Pierwszy set 25:17 dla ZAKSY, dwa kolejne 25:23 i 25:21 dla gości. I to oni prowadzili w partii czwartej, ale końcówka należała już do gospodarzy.
– Udało nam się wygrać pierwszą końcówkę w tym sezonie. Wygrać, bo zawsze przeciwnik podarowywał nam te końcówki. Widać lekki progres, zaczniemy grać te końcówki pod nasze dyktando – komentuje trener Sebastian Świderski.

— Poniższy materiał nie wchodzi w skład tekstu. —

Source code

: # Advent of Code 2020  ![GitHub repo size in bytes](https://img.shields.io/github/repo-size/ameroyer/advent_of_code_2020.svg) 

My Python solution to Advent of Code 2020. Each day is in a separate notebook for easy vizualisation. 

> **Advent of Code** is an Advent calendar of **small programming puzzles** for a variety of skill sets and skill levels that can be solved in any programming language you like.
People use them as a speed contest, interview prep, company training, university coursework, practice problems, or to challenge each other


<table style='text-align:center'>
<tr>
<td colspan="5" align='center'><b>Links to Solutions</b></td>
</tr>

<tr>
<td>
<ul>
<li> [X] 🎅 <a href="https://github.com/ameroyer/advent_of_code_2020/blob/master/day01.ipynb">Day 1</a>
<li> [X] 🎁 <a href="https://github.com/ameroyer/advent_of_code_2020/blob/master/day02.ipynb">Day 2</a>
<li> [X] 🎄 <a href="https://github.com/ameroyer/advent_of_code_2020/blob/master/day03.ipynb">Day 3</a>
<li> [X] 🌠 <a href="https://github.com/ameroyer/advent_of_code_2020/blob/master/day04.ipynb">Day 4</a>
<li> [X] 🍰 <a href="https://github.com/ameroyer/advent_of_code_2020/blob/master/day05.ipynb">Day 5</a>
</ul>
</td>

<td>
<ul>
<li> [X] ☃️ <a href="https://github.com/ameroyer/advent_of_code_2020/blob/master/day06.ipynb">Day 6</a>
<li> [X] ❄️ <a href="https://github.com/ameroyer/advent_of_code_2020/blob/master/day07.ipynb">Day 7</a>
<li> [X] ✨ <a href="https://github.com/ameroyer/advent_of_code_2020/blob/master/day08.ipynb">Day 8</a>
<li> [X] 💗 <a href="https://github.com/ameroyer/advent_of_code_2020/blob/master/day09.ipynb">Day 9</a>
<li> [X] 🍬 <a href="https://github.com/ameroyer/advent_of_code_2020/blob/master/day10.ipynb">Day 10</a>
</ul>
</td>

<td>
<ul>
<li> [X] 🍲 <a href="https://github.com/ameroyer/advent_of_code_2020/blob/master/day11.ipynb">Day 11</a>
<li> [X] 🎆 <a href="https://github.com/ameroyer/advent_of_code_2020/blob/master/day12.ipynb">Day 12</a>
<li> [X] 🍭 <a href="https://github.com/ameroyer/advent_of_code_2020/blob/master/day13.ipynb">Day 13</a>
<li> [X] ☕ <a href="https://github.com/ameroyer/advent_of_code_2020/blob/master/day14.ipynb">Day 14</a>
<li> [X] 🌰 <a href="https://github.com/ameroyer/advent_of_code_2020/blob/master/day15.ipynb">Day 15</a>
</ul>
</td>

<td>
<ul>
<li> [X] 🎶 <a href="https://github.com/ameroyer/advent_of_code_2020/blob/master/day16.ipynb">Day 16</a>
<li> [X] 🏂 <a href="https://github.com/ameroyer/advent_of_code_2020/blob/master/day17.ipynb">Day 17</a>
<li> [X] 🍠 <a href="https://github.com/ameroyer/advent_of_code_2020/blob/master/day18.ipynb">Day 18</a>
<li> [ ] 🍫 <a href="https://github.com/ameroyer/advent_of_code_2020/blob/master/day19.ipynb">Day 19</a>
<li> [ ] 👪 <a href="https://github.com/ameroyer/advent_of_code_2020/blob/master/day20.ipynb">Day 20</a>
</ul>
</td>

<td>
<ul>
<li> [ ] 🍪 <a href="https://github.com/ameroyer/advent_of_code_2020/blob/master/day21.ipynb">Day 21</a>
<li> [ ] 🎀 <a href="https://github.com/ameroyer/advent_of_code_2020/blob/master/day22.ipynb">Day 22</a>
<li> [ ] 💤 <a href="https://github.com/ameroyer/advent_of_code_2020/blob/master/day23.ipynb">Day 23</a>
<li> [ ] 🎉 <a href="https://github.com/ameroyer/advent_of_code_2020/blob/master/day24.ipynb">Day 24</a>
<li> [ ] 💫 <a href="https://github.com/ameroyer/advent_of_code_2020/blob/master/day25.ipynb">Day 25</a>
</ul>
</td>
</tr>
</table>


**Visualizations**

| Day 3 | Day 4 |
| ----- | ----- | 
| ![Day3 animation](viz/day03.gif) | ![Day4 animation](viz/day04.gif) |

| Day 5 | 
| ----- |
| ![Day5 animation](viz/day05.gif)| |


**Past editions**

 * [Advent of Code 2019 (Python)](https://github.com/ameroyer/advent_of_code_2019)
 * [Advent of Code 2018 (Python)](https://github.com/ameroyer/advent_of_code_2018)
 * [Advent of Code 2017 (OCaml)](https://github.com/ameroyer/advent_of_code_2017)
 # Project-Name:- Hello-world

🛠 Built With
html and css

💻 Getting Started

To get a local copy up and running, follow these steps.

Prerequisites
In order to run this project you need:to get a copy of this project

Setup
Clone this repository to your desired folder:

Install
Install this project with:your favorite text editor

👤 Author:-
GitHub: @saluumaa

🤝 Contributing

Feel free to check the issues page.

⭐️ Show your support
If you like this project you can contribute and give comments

Ostatecznie po 8 setbolach ZAKSA wygrała czwartego seta 31:29, a w tie breaku pewnie zwyciężyła 15:11 i w całym meczu 3:2 ale ma już tylko matematyczne szanse na awans do kolejnej rundy Ligi Mistrzów.
Ostatnie spotkanie grupowe nasz zespół rozegra w najbliższą środę (18.11) w Stambule z tamtejszym Galatasarayem.